The data:

-------------------------

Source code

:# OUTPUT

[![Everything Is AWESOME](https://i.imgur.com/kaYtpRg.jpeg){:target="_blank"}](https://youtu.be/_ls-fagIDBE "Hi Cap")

-------------------------

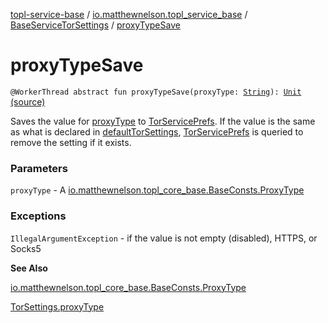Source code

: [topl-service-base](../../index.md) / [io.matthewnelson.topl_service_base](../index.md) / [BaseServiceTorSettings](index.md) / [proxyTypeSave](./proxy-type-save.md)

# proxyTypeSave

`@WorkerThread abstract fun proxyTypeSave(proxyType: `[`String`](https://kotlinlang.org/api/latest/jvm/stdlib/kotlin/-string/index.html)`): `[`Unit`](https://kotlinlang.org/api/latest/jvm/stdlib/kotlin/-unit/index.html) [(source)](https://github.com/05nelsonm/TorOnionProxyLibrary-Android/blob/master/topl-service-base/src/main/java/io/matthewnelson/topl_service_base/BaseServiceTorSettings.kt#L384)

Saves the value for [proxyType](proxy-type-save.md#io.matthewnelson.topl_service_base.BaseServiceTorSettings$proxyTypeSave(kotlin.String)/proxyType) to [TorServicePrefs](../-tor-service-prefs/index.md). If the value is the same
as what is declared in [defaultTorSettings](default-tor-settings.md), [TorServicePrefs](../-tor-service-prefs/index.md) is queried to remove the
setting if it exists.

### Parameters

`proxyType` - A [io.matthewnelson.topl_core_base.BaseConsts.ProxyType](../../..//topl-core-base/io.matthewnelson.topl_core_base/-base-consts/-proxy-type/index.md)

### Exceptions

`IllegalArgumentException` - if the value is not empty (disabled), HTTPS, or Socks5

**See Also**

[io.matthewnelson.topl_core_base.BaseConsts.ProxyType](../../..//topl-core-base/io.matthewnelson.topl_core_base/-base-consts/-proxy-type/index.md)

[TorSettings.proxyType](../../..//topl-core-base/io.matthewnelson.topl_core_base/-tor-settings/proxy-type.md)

-------------------------

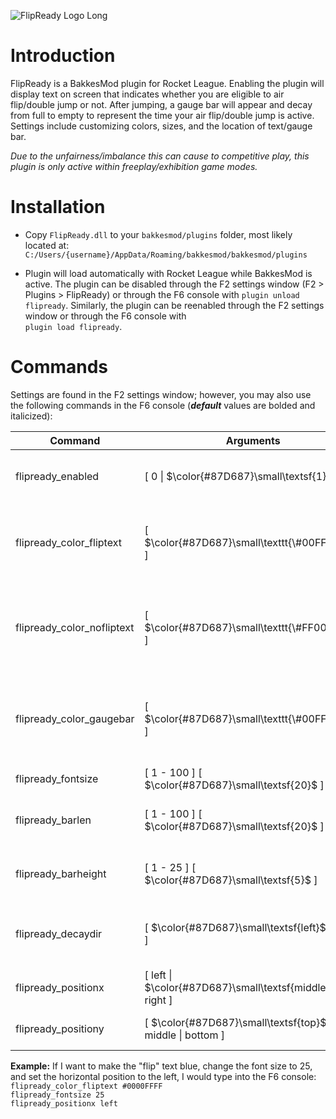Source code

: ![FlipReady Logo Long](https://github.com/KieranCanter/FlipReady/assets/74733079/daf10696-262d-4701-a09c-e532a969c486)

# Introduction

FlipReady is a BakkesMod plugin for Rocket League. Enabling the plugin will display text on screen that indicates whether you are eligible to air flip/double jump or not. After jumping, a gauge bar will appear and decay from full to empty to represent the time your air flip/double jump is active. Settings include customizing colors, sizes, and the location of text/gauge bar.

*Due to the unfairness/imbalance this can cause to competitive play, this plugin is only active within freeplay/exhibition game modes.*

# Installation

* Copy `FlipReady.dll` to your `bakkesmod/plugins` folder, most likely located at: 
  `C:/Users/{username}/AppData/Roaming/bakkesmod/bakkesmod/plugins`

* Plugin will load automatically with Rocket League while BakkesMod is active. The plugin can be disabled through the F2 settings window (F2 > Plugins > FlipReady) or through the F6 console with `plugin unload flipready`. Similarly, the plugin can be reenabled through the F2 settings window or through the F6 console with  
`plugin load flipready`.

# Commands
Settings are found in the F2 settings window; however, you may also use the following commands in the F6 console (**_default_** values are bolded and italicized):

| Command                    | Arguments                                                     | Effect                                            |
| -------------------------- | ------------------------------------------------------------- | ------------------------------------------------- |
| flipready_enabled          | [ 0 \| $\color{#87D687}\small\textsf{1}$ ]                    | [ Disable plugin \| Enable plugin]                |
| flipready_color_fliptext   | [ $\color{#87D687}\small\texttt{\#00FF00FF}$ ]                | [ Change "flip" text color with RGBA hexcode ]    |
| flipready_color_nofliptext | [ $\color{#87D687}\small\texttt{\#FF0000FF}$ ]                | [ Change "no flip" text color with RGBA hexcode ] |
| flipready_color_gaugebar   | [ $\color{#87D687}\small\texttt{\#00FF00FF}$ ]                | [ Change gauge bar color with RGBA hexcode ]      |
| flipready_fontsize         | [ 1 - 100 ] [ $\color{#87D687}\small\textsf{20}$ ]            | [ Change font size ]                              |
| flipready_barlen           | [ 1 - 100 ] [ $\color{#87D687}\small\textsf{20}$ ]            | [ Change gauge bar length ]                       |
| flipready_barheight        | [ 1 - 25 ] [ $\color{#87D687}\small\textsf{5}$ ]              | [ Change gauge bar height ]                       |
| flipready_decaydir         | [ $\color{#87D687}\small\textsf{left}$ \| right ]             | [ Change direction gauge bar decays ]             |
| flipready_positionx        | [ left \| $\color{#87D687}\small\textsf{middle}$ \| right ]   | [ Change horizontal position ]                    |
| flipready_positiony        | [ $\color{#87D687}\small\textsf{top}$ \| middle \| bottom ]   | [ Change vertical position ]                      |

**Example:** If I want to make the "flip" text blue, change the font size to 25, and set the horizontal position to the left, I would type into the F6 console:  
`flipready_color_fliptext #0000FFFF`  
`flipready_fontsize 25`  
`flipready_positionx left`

-------------------------

Work required:
I'd like the number of lines in the listing above that contain the string "prefs", and only the number.

Output of the task:
2